▶ Data for analysis
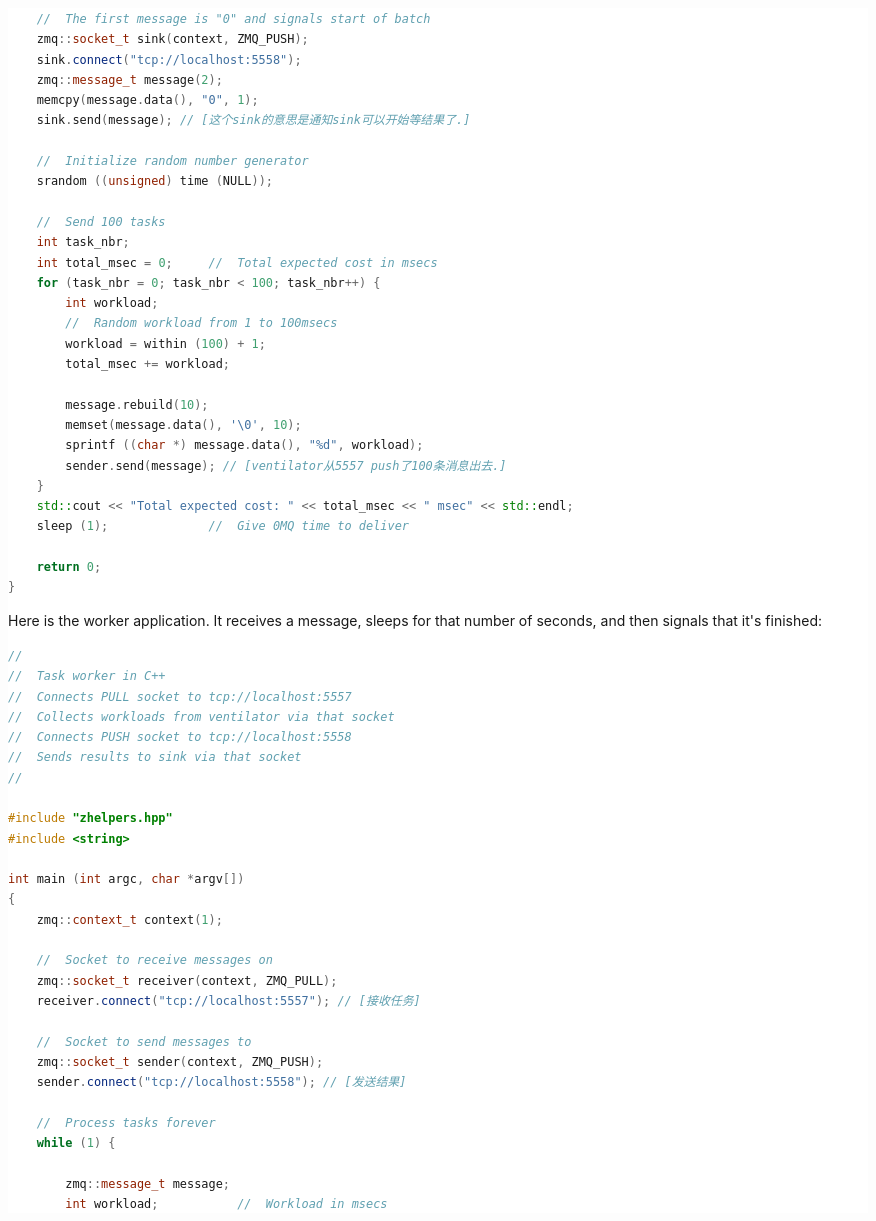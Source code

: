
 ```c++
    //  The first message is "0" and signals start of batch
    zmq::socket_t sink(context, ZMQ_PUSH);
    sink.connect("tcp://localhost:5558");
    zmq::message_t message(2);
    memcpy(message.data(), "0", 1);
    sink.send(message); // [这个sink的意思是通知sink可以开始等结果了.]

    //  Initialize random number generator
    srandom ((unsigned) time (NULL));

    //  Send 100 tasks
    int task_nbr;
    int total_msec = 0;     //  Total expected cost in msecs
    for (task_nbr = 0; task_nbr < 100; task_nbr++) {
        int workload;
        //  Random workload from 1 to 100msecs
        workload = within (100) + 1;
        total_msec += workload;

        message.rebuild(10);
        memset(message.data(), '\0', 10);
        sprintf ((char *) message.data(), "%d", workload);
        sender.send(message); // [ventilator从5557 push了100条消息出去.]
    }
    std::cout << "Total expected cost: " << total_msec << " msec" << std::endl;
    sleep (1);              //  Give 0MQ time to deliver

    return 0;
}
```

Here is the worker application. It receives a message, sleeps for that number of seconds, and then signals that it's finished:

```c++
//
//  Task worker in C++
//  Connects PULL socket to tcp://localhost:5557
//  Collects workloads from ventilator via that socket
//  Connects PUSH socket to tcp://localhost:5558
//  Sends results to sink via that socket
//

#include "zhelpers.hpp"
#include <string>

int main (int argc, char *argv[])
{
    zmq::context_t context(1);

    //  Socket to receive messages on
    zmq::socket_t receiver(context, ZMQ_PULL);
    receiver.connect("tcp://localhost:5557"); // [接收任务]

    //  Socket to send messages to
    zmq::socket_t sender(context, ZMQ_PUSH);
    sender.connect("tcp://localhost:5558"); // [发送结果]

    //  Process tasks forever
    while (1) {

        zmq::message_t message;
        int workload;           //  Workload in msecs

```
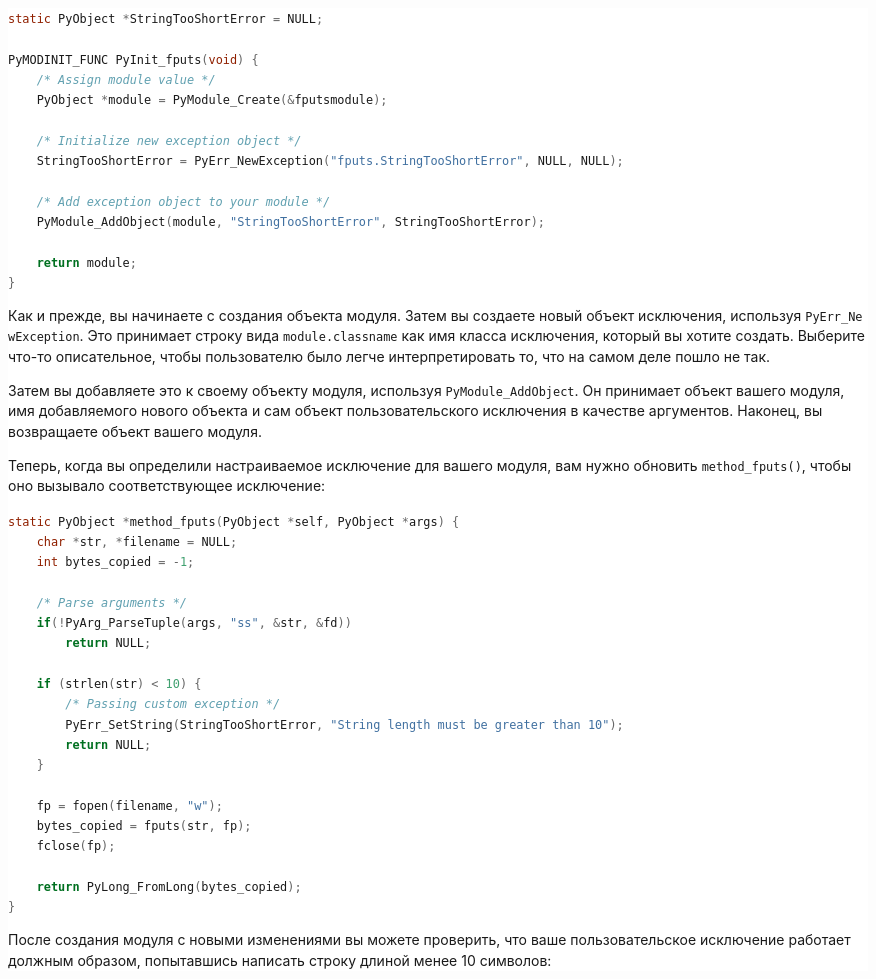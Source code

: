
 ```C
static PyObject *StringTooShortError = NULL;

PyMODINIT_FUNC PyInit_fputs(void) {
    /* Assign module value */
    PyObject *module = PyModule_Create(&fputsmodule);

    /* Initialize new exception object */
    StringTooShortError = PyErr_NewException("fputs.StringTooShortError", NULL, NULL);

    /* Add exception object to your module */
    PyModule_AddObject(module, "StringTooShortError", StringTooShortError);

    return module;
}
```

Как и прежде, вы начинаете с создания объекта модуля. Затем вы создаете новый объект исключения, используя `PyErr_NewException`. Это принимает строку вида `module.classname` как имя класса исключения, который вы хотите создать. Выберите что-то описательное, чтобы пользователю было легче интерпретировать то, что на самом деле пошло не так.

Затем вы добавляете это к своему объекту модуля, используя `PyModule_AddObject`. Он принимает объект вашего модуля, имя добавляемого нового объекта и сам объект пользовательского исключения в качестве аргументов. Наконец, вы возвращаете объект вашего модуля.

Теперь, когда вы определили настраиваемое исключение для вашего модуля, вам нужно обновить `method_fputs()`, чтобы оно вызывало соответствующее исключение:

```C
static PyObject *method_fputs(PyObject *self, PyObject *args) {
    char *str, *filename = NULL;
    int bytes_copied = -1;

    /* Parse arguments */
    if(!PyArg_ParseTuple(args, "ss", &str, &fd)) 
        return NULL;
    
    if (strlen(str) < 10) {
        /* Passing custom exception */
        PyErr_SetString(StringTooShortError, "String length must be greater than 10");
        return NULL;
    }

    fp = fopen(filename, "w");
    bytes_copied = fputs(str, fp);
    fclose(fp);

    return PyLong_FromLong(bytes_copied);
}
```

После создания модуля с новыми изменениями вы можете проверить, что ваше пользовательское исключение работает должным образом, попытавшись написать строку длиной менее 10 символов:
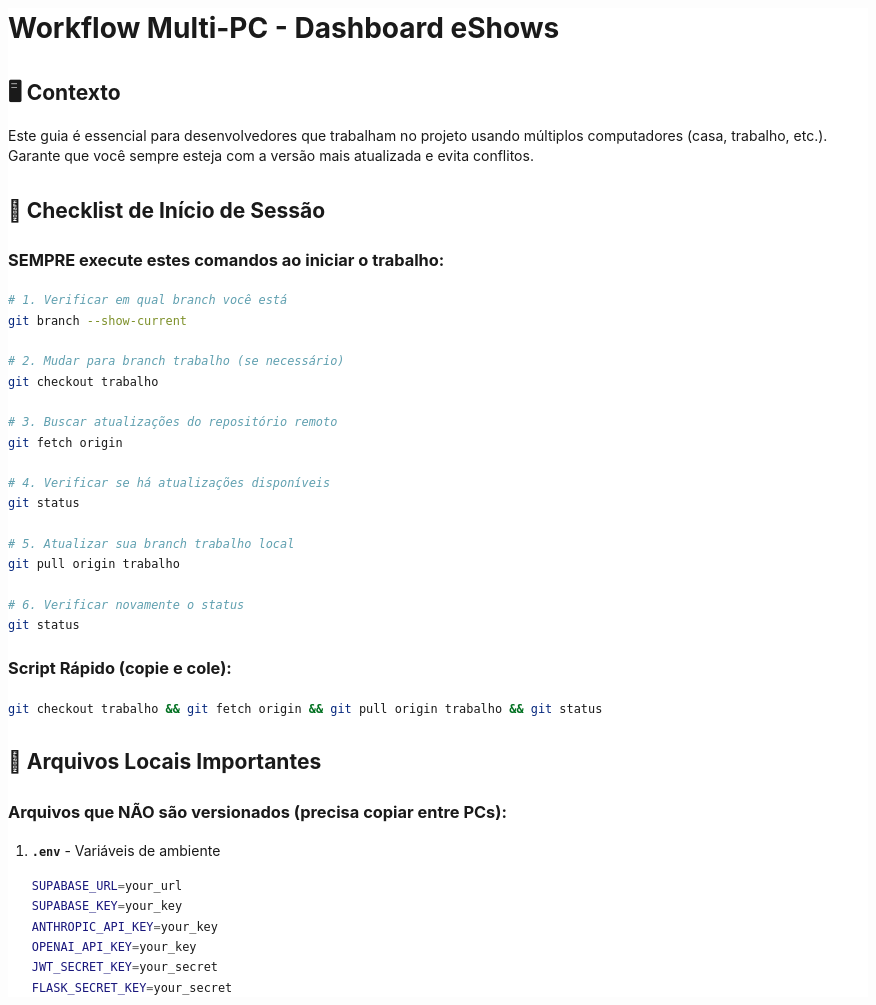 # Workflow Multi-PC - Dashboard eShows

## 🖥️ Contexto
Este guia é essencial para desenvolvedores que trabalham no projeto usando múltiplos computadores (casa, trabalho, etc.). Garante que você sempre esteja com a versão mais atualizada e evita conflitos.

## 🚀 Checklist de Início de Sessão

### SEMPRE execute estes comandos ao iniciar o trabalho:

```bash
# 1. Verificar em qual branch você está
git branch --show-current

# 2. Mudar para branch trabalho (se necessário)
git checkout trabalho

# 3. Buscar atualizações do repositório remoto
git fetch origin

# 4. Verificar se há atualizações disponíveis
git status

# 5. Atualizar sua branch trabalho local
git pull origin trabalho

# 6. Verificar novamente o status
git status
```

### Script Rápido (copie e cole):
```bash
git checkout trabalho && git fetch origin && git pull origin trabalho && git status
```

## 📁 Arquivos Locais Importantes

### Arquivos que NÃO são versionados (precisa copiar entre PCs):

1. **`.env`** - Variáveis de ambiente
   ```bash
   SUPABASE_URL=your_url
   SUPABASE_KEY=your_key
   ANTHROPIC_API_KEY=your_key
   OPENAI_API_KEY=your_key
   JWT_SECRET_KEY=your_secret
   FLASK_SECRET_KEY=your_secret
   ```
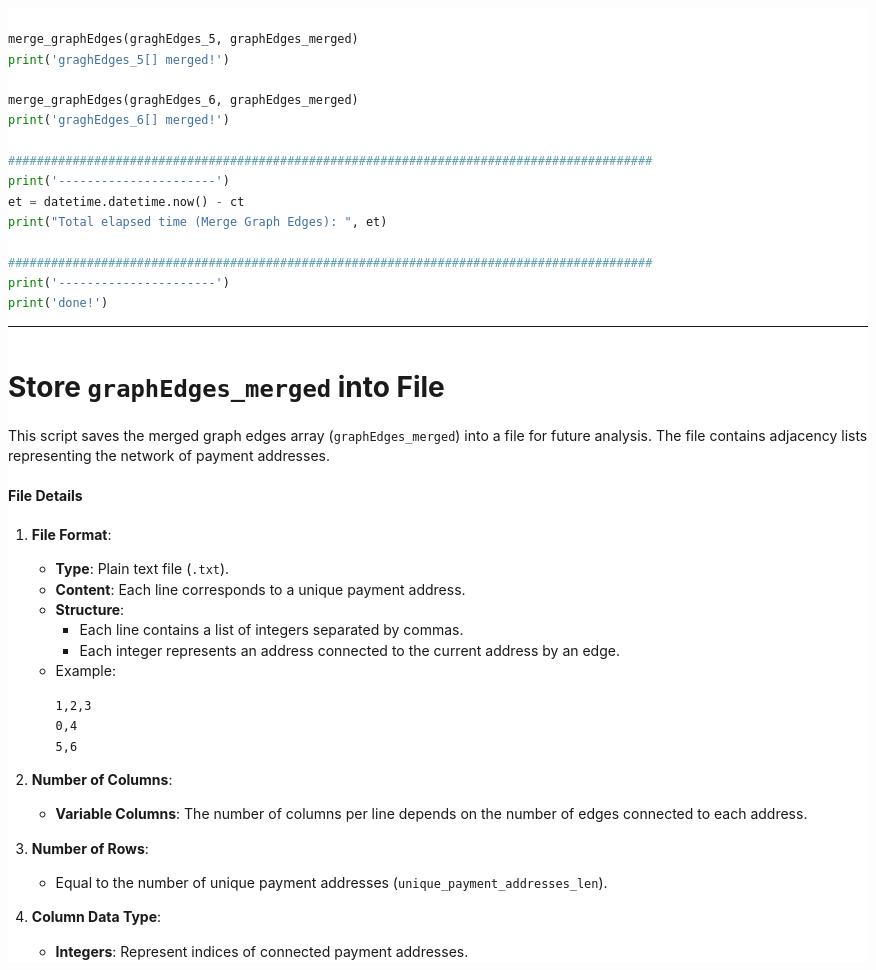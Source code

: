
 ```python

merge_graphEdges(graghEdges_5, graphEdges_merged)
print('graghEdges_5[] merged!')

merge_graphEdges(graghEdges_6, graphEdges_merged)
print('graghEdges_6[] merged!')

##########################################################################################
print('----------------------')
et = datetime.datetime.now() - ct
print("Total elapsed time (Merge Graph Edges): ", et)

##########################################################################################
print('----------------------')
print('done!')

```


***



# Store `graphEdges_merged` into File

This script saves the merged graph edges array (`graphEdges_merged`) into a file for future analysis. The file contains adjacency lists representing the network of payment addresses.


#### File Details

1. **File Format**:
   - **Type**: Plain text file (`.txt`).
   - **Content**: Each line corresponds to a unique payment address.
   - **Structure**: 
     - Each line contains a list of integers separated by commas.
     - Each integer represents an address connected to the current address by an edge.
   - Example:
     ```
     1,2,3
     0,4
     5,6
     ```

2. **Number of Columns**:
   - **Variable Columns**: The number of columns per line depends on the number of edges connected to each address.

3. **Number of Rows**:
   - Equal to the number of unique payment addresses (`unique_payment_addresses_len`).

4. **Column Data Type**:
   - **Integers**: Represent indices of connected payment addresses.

▶ Work item
Please copy every line of the material that contains the word "receiver".

▶ Expected output
    zmq::socket_t receiver(context, ZMQ_PULL);
    receiver.connect("tcp://localhost:5557"); // [接收任务]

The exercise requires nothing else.